For those who practice silent worship, whatever branch of Quakerism you belong to, how do you "settle into the silence?"
I ask this question because I notice that my meeting is comprised mostly of people who enjoy silence and thinking for their own sake: scholars, artists, people who work outdoors. And yet "thinking" is not what we are there to do. On the other hand, most of my extended family, my siblings and others, react with horror at the idea. It's the very definition of excruciating boredom to them, an hour of silence. They have no idea what to do with their minds in that seeming emptiness.
I have experienced covered worship, both my own and my meeting. And I've experienced hours when I entertained myself with my own thoughts and failed to worship. Lately I have "resorted" to centering prayer, asking the Holy Spirit to gather us in and dwell in us many times throughout meeting whenever I became aware that I was not in a state of worship.

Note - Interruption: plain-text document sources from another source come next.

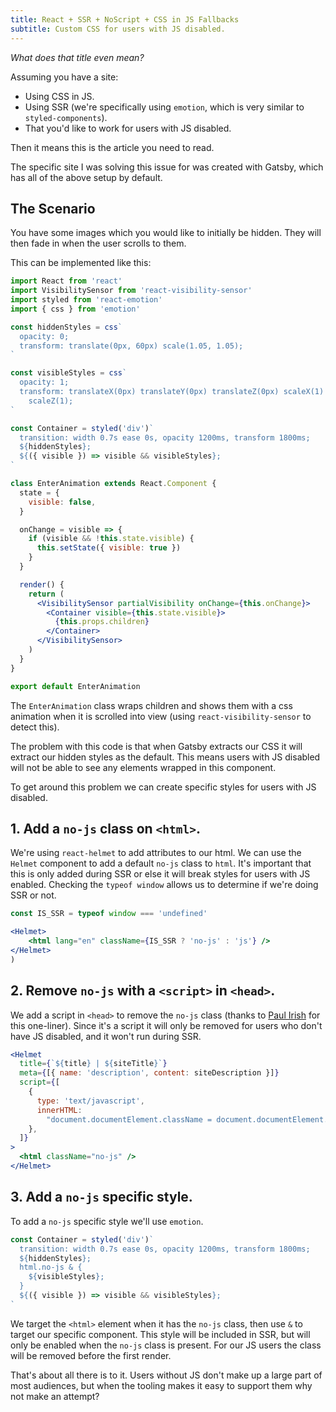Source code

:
 ```yaml
---
title: React + SSR + NoScript + CSS in JS Fallbacks 
subtitle: Custom CSS for users with JS disabled.
---
```


_What does that title even mean?_

Assuming you have a site:

- Using CSS in JS.
- Using SSR (we're specifically using `emotion`, which is very similar to `styled-components`).
- That you'd like to work for users with JS disabled.

Then it means this is the article you need to read.

The specific site I was solving this issue for was created with Gatsby,
which has all of the above setup by default.

## The Scenario

You have some images which you would like to initially be hidden.
They will then fade in when the user scrolls to them.

This can be implemented like this:

```jsx
import React from 'react'
import VisibilitySensor from 'react-visibility-sensor'
import styled from 'react-emotion'
import { css } from 'emotion'

const hiddenStyles = css`
  opacity: 0;
  transform: translate(0px, 60px) scale(1.05, 1.05);
`

const visibleStyles = css`
  opacity: 1;
  transform: translateX(0px) translateY(0px) translateZ(0px) scaleX(1) scaleY(1)
    scaleZ(1);
`

const Container = styled('div')`
  transition: width 0.7s ease 0s, opacity 1200ms, transform 1800ms;
  ${hiddenStyles};
  ${({ visible }) => visible && visibleStyles};
`

class EnterAnimation extends React.Component {
  state = {
    visible: false,
  }

  onChange = visible => {
    if (visible && !this.state.visible) {
      this.setState({ visible: true })
    }
  }

  render() {
    return (
      <VisibilitySensor partialVisibility onChange={this.onChange}>
        <Container visible={this.state.visible}>
          {this.props.children}
        </Container>
      </VisibilitySensor>
    )
  }
}

export default EnterAnimation
```

The `EnterAnimation` class wraps children and shows them with a css animation when it is scrolled into view (using `react-visibility-sensor` to detect this).

The problem with this code is that when Gatsby extracts our CSS it will extract our hidden styles as the default.
This means users with JS disabled will not be able to see any elements wrapped in this component.

To get around this problem we can create specific styles for users with JS disabled.

## 1. Add a `no-js` class on `<html>`.

We're using `react-helmet` to add attributes to our html.
We can use the `Helmet` component to add a default `no-js` class to `html`.
It's important that this is only added during SSR or else it
will break styles for users with JS enabled.
Checking the `typeof window` allows us to determine if we're doing SSR or not.

```jsx
const IS_SSR = typeof window === 'undefined'

<Helmet>
    <html lang="en" className={IS_SSR ? 'no-js' : 'js'} />
</Helmet>
)
```

## 2. Remove `no-js` with a `<script>` in `<head>`.

We add a script in `<head>` to remove the `no-js` class (thanks to [Paul Irish](https://www.paulirish.com/2009/avoiding-the-fouc-v3/) for this one-liner).
Since it's a script it will only be removed for users who don't have JS disabled, and it won't run during SSR.

```jsx
<Helmet
  title={`${title} | ${siteTitle}`}
  meta={[{ name: 'description', content: siteDescription }]}
  script={[
    {
      type: 'text/javascript',
      innerHTML:
        "document.documentElement.className = document.documentElement.className.replace(/\\bno-js\\b/,'js');",
    },
  ]}
>
  <html className="no-js" />
</Helmet>
```

## 3. Add a `no-js` specific style.

To add a `no-js` specific style we'll use `emotion`.

```jsx
const Container = styled('div')`
  transition: width 0.7s ease 0s, opacity 1200ms, transform 1800ms;
  ${hiddenStyles};
  html.no-js & {
    ${visibleStyles};
  }
  ${({ visible }) => visible && visibleStyles};
`
```

We target the `<html>` element when it has the `no-js` class, then use `&` to target our specific component.
This style will be included in SSR, but will only be enabled when the `no-js` class is present.
For our JS users the class will be removed before the first render.

That's about all there is to it.
Users without JS don't make up a large part of most audiences, but when the tooling makes it easy to support them why not make an attempt?
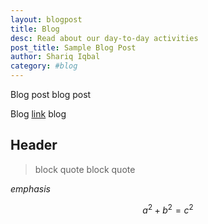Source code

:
 ```yaml
---
layout: blogpost
title: Blog
desc: Read about our day-to-day activities
post_title: Sample Blog Post
author: Shariq Iqbal
category: #blog
---
```


Blog post blog post

Blog [link](google.com) blog

## Header

> block quote
> block quote

*emphasis*

$$a^2 + b^2 = c^2$$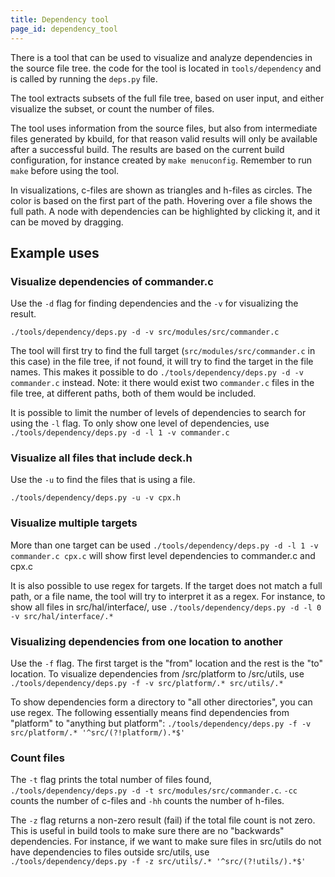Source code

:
 ```yaml
---
title: Dependency tool
page_id: dependency_tool
---
```


There is a tool that can be used to visualize and analyze dependencies in the source file tree. the code for the tool is
located in `tools/dependency` and is called by running the `deps.py` file.

The tool extracts subsets of the full file tree, based on user input, and either visualize the subset, or count the
number of files.

The tool uses information from the source files, but also from intermediate files generated by kbuild, for that reason
valid results will only be available after a successful build. The results are based on the current build configuration,
for instance created by `make menuconfig`. Remember to run `make` before using the tool.

In visualizations, c-files are shown as triangles and h-files as circles. The color is based on the first part of the
path. Hovering over a file shows the full path. A node with dependencies can be highlighted by clicking it, and it can
be moved by dragging.

## Example uses

### Visualize dependencies of commander.c

Use the `-d` flag for finding dependencies and the `-v` for visualizing the result.

`./tools/dependency/deps.py -d -v src/modules/src/commander.c`

The tool will first try to find the full target (`src/modules/src/commander.c` in this case) in the file tree, if not
found, it will try to find the target in the file names. This makes it possible to do
`./tools/dependency/deps.py -d -v commander.c` instead. Note: it there would exist two `commander.c` files in the
file tree, at different paths, both of them would be included.

It is possible to limit the number of levels of dependencies to search for using the `-l` flag. To only show one level
of dependencies, use `./tools/dependency/deps.py -d -l 1 -v commander.c`

### Visualize all files that include deck.h

Use the `-u` to find the files that is using a file.

`./tools/dependency/deps.py -u -v cpx.h`

### Visualize multiple targets

More than one target can be used `./tools/dependency/deps.py -d -l 1 -v commander.c cpx.c` will show first level
dependencies to commander.c and cpx.c

It is also possible to use regex for targets. If the target does not match a full path, or a file name, the tool will
try to interpret it as a regex. For instance, to show all files in src/hal/interface/, use
`./tools/dependency/deps.py -d -l 0 -v src/hal/interface/.*`

### Visualizing dependencies from one location to another

Use the `-f` flag. The first target is the "from" location and the rest is the "to" location. To visualize dependencies
from /src/platform to /src/utils, use `./tools/dependency/deps.py -f -v src/platform/.* src/utils/.*`

To show dependencies form a directory to "all other directories", you can use regex. The following essentially means
find dependencies from "platform" to "anything but platform":
`./tools/dependency/deps.py -f -v src/platform/.* '^src/(?!platform/).*$'`

### Count files

The `-t` flag prints the total number of files found, `./tools/dependency/deps.py -d -t src/modules/src/commander.c`.
`-cc` counts the number of c-files and `-hh` counts the number of h-files.

The `-z` flag returns a non-zero result (fail) if the total file count is not zero. This is useful in build tools to
make sure there are no "backwards" dependencies. For instance, if we want to make sure files in src/utils do not have
dependencies to files outside src/utils, use `./tools/dependency/deps.py -f -z src/utils/.* '^src/(?!utils/).*$'`
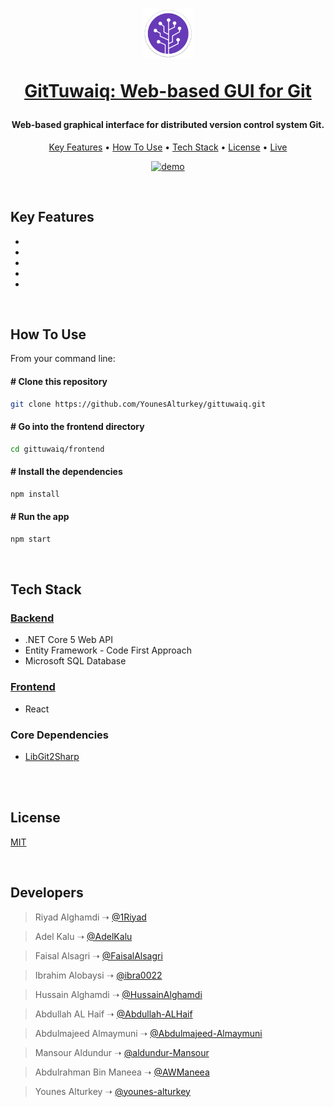 <h1 align="center">
<a href=""><img src="./frontend/src/assets/img/logo.png" alt="GitTuwaiq Logo" width="80"/></a>
</br>

<a href="">GitTuwaiq: Web-based GUI for Git</a>

</h1>
<h4 align="center">Web-based graphical interface for distributed version control system Git.</h4>

<p align="center">
  <a href="#key-features">Key Features</a> •
  <a href="#how-to-use">How To Use</a> •
  <a href="#tech-stack">Tech Stack</a> •
  <a href="#license">License</a> •
  <a href="">Live</a>
</p>

<p align="center">
  <a href=""><img src="https://i.stack.imgur.com/y9DpT.jpg" alt="demo"/></a>
</p>

<br/>

<div id="key-features">

## Key Features

-
-
-
-
-

</div>
<br/>

<div id="how-to-use">

## How To Use

From your command line:

#### # Clone this repository

```bash
git clone https://github.com/YounesAlturkey/gittuwaiq.git
```

#### # Go into the frontend directory

```bash
cd gittuwaiq/frontend
```

#### # Install the dependencies

```bash
npm install
```

#### # Run the app

```bash
npm start
```

</div>

<br/>

<div id="tech-stack">

## Tech Stack

### <a href="">Backend</a>

- .NET Core 5 Web API
- Entity Framework - Code First Approach
- Microsoft SQL Database

### <a href="">Frontend</a>

- React

### Core Dependencies

- [LibGit2Sharp](https://github.com/libgit2/libgit2sharp)

</div>

<br/>

<div id="license">

<br/>

## License

[MIT](https://github.com/YounesAlturkey/gittuwaiq/blob/main/files/LICENSE.md)

</div>

<br/>

## Developers

> Riyad Alghamdi ➝ [@1Riyad](https://github.com/1Riyad)

> Adel Kalu ➝ [@AdelKalu](https://github.com/AdelKalu)

> Faisal Alsagri ➝ [@FaisalAlsagri](https://github.com/FaisalAlsagri)

> Ibrahim Alobaysi ➝ [@ibra0022](https://github.com/ibra0022)

> Hussain Alghamdi ➝ [@HussainAlghamdi](https://github.com/HussainAlghamdi)

> Abdullah AL Haif ➝ [@Abdullah-ALHaif](https://github.com/Abdullah-ALHaif)

> Abdulmajeed Almaymuni ➝ [@Abdulmajeed-Almaymuni](https://github.com/Abdulmajeed-Almaymuni)

> Mansour Aldundur ➝ [@aldundur-Mansour](https://github.com/aldundur-Mansour)

> Abdulrahman Bin Maneea ➝ [@AWManeea](https://github.com/AWManeea)

> Younes Alturkey ➝ [@younes-alturkey](https://github.com/younes-alturkey)

</div>
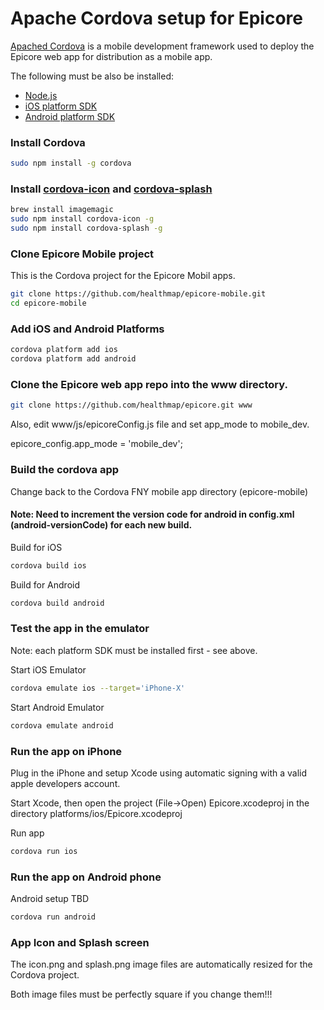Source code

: # Apache Cordova setup for Epicore

[Apached Cordova](https://cordova.apache.org/) is a mobile development framework used to deploy the Epicore web app for distribution as a mobile app.

The following must be also be installed:
- [Node.js](https://nodejs.org/)
- [iOS platform SDK](https://cordova.apache.org/docs/en/latest/guide/platforms/ios/index.html#requirements-and-support)
- [Android platform SDK](https://cordova.apache.org/docs/en/latest/guide/platforms/android/index.html#requirements-and-support)


### Install Cordova

```sh
sudo npm install -g cordova

```


### Install [cordova-icon](https://github.com/AlexDisler/cordova-icon) and [cordova-splash](https://github.com/AlexDisler/cordova-splash)

```sh
brew install imagemagic
sudo npm install cordova-icon -g
sudo npm install cordova-splash -g

```


### Clone Epicore Mobile project

This is the Cordova project for the Epicore Mobil apps.

```sh
git clone https://github.com/healthmap/epicore-mobile.git
cd epicore-mobile

```


### Add iOS and Android Platforms

```sh
cordova platform add ios
cordova platform add android
```

### Clone the Epicore web app repo into the www directory.

```sh
git clone https://github.com/healthmap/epicore.git www

```

Also, edit www/js/epicoreConfig.js file and set app_mode to mobile_dev.

epicore_config.app_mode = 'mobile_dev';

### Build the cordova app

Change back to the Cordova FNY mobile app directory (epicore-mobile)

#### Note: Need to increment the version code for android in config.xml (android-versionCode) for each new build.

Build for iOS
```sh
cordova build ios

```

Build for Android
```sh
cordova build android

```


### Test the app in the emulator

Note: each platform SDK must be installed first - see above.

Start iOS Emulator
```sh
cordova emulate ios --target='iPhone-X'

```

Start Android Emulator
```sh
cordova emulate android

```


### Run the app on iPhone

Plug in the iPhone and setup Xcode using automatic signing with a valid apple developers account.

Start Xcode, then open the project (File->Open) Epicore.xcodeproj in the directory platforms/ios/Epicore.xcodeproj

Run app
```sh
cordova run ios

```

### Run the app on Android phone

Android setup TBD

```sh
cordova run android

```

### App Icon and Splash screen

The icon.png and splash.png image files are automatically resized for the Cordova project.

Both image files must be perfectly square if you change them!!!
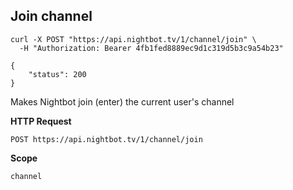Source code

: ## Join channel

```cURL
curl -X POST "https://api.nightbot.tv/1/channel/join" \
  -H "Authorization: Bearer 4fb1fed8889ec9d1c319d5b3c9a54b23"

{
    "status": 200
}
```

Makes Nightbot join (enter) the current user's channel

**HTTP Request**

`POST https://api.nightbot.tv/1/channel/join`

**Scope**

`channel`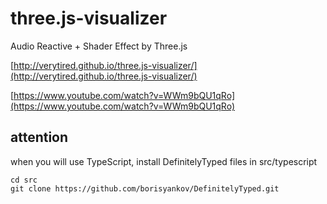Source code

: # three.js-visualizer 
Audio Reactive + Shader Effect by Three.js

[http://verytired.github.io/three.js-visualizer/](http://verytired.github.io/three.js-visualizer/)

[https://www.youtube.com/watch?v=WWm9bQU1qRo](https://www.youtube.com/watch?v=WWm9bQU1qRo)

## attention 
when you will use TypeScript, install DefinitelyTyped files in src/typescript

```
cd src
git clone https://github.com/borisyankov/DefinitelyTyped.git
```
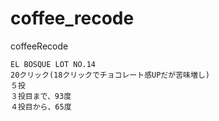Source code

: # coffee_recode

coffeeRecode

```
EL BOSQUE LOT NO.14
20クリック(18クリックでチョコレート感UPだが苦味増し)
５投
３投目まで、93度
４投目から、65度
```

Sometimes I find the writings of early Friends, the kind of thing that Fox writes in his pastoral letters, powerfully evocative and helpful, but it is also highly mystical and metaphorical. I don't know how to "dig deep." I only know that sometimes I am brought deeper as a gift. And I don't think this command would make sense to most modern Americans. So I'd like to hear from Friends today what you do when you sit down. Can you describe what you have taught your mind to do in order to reach stillness?